Collected data:
......

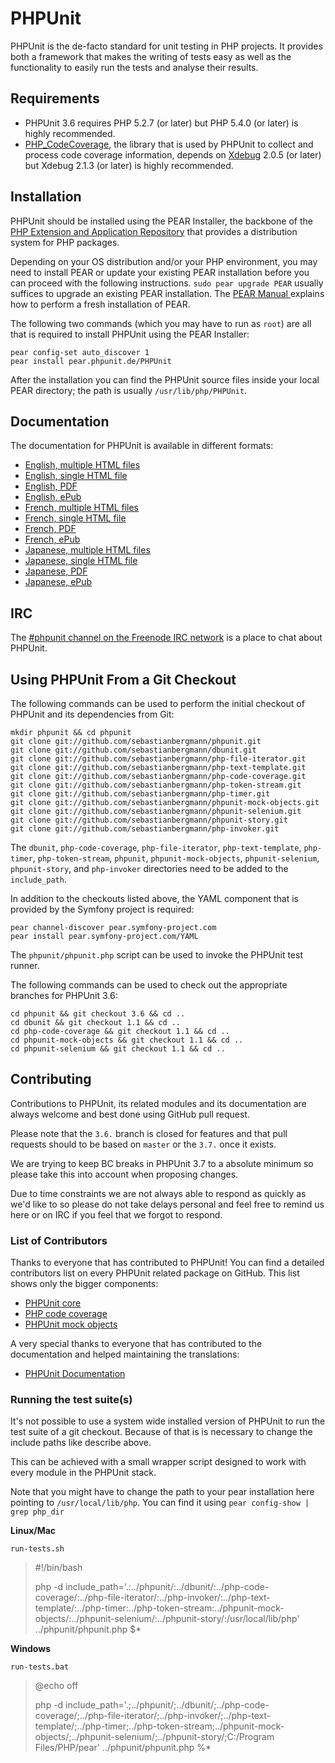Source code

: PHPUnit
=======

PHPUnit is the de-facto standard for unit testing in PHP projects. It provides both a framework that makes the writing of tests easy as well as the functionality to easily run the tests and analyse their results.

Requirements
------------

* PHPUnit 3.6 requires PHP 5.2.7 (or later) but PHP 5.4.0 (or later) is highly recommended.
* [PHP_CodeCoverage](http://github.com/sebastianbergmann/php-code-coverage), the library that is used by PHPUnit to collect and process code coverage information, depends on [Xdebug](http://xdebug.org/) 2.0.5 (or later) but Xdebug 2.1.3 (or later) is highly recommended.

Installation
------------

PHPUnit should be installed using the PEAR Installer, the backbone of the [PHP Extension and Application Repository](http://pear.php.net/) that provides a distribution system for PHP packages.

Depending on your OS distribution and/or your PHP environment, you may need to install PEAR or update your existing PEAR installation before you can proceed with the following instructions. `sudo pear upgrade PEAR` usually suffices to upgrade an existing PEAR installation. The [PEAR Manual ](http://pear.php.net/manual/en/installation.getting.php) explains how to perform a fresh installation of PEAR.

The following two commands (which you may have to run as `root`) are all that is required to install PHPUnit using the PEAR Installer:

    pear config-set auto_discover 1
    pear install pear.phpunit.de/PHPUnit

After the installation you can find the PHPUnit source files inside your local PEAR directory; the path is usually `/usr/lib/php/PHPUnit`.

Documentation
-------------

The documentation for PHPUnit is available in different formats:

* [English, multiple HTML files](http://www.phpunit.de/manual/3.6/en/index.html)
* [English, single HTML file](http://www.phpunit.de/manual/3.6/en/phpunit-book.html)
* [English, PDF](http://www.phpunit.de/manual/3.6/en/phpunit-book.pdf)
* [English, ePub](http://www.phpunit.de/manual/3.6/en/phpunit-book.epub)
* [French, multiple HTML files](http://www.phpunit.de/manual/3.6/fr/index.html)
* [French, single HTML file](http://www.phpunit.de/manual/3.6/fr/phpunit-book.html)
* [French, PDF](http://www.phpunit.de/manual/3.6/fr/phpunit-book.pdf)
* [French, ePub](http://www.phpunit.de/manual/3.6/fr/phpunit-book.epub)
* [Japanese, multiple HTML files](http://www.phpunit.de/manual/3.6/ja/index.html)
* [Japanese, single HTML file](http://www.phpunit.de/manual/3.6/ja/phpunit-book.html)
* [Japanese, PDF](http://www.phpunit.de/manual/3.6/ja/phpunit-book.pdf)
* [Japanese, ePub](http://www.phpunit.de/manual/3.6/ja/phpunit-book.epub)

IRC
---

The [#phpunit channel on the Freenode IRC network](irc://freenode.net/phpunit) is a place to chat about PHPUnit.

Using PHPUnit From a Git Checkout
---------------------------------

The following commands can be used to perform the initial checkout of PHPUnit and its dependencies from Git:

    mkdir phpunit && cd phpunit
    git clone git://github.com/sebastianbergmann/phpunit.git
    git clone git://github.com/sebastianbergmann/dbunit.git
    git clone git://github.com/sebastianbergmann/php-file-iterator.git
    git clone git://github.com/sebastianbergmann/php-text-template.git
    git clone git://github.com/sebastianbergmann/php-code-coverage.git
    git clone git://github.com/sebastianbergmann/php-token-stream.git
    git clone git://github.com/sebastianbergmann/php-timer.git
    git clone git://github.com/sebastianbergmann/phpunit-mock-objects.git
    git clone git://github.com/sebastianbergmann/phpunit-selenium.git
    git clone git://github.com/sebastianbergmann/phpunit-story.git
    git clone git://github.com/sebastianbergmann/php-invoker.git

The `dbunit`, `php-code-coverage`, `php-file-iterator`, `php-text-template`, `php-timer`, `php-token-stream`, `phpunit`, `phpunit-mock-objects`, `phpunit-selenium`, `phpunit-story`, and `php-invoker` directories need to be added to the `include_path`.

In addition to the checkouts listed above, the YAML component that is provided by the Symfony project is required:

    pear channel-discover pear.symfony-project.com
    pear install pear.symfony-project.com/YAML

The `phpunit/phpunit.php` script can be used to invoke the PHPUnit test runner.

The following commands can be used to check out the appropriate branches for PHPUnit 3.6:

    cd phpunit && git checkout 3.6 && cd ..
    cd dbunit && git checkout 1.1 && cd ..
    cd php-code-coverage && git checkout 1.1 && cd ..
    cd phpunit-mock-objects && git checkout 1.1 && cd ..
    cd phpunit-selenium && git checkout 1.1 && cd ..

Contributing
------------

Contributions to PHPUnit, its related modules and its documentation are always welcome and best done using GitHub pull request.

Please note that the `3.6.` branch is closed for features and that pull requests should to be based on `master` or the `3.7.` once it exists. 

We are trying to keep BC breaks in PHPUnit 3.7 to a absolute minimum so please take this into account when proposing changes.

Due to time constraints we are not always able to respond as quickly as we'd like to so please do not take delays personal and feel free to remind us here or on IRC if you feel that we forgot to respond.

### List of Contributors

Thanks to everyone that has contributed to PHPUnit! You can find a detailed contributors list on every PHPUnit related package on GitHub. This list shows only the bigger components:

- [PHPUnit core](https://github.com/sebastianbergmann/phpunit/graphs/contributors)
- [PHP code coverage](https://github.com/sebastianbergmann/php-code-coverage/graphs/contributors)
- [PHPUnit mock objects](https://github.com/sebastianbergmann/phpunit-mock-objects/graphs/contributors)

A very special thanks to everyone that has contributed to the documentation and helped maintaining the translations:

- [PHPUnit Documentation](https://github.com/sebastianbergmann/phpunit-documentation/graphs/contributors)

### Running the test suite(s)

It's not possible to use a system wide installed version of PHPUnit to run the test suite of a git checkout. Because of that is is necessary to change the include paths like describe above.

This can be achieved with a small wrapper script designed to work with every module in the PHPUnit stack.

Note that you might have to change the path to your pear installation here pointing to `/usr/local/lib/php`. You can find it using `pear config-show | grep php_dir`

**Linux/Mac**

`run-tests.sh`

> \#!/bin/bash
>
> php -d include_path='.:../phpunit/:../dbunit/:../php-code-coverage/:../php-file-iterator/:../php-invoker/:../php-text-template/:../php-timer:../php-token-stream:../phpunit-mock-objects/:../phpunit-selenium/:../phpunit-story/:/usr/local/lib/php' ../phpunit/phpunit.php $*

**Windows**

`run-tests.bat`

> @echo off
>
> php -d include_path='.;../phpunit/;../dbunit/;../php-code-coverage/;../php-file-iterator/;../php-invoker/;../php-text-template/;../php-timer;../php-token-stream;../phpunit-mock-objects/;../phpunit-selenium/;../phpunit-story/;C:/Program Files/PHP/pear' ../phpunit/phpunit.php %*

......

■ WHAT IS NEEDED: Go line by line through the records above and copy each one containing "contributed".

■ SOLUTION FOR THIS EXERCISE:
Thanks to everyone that has contributed to PHPUnit! You can find a detailed contributors list on every PHPUnit related package on GitHub. This list shows only the bigger components:
A very special thanks to everyone that has contributed to the documentation and helped maintaining the translations:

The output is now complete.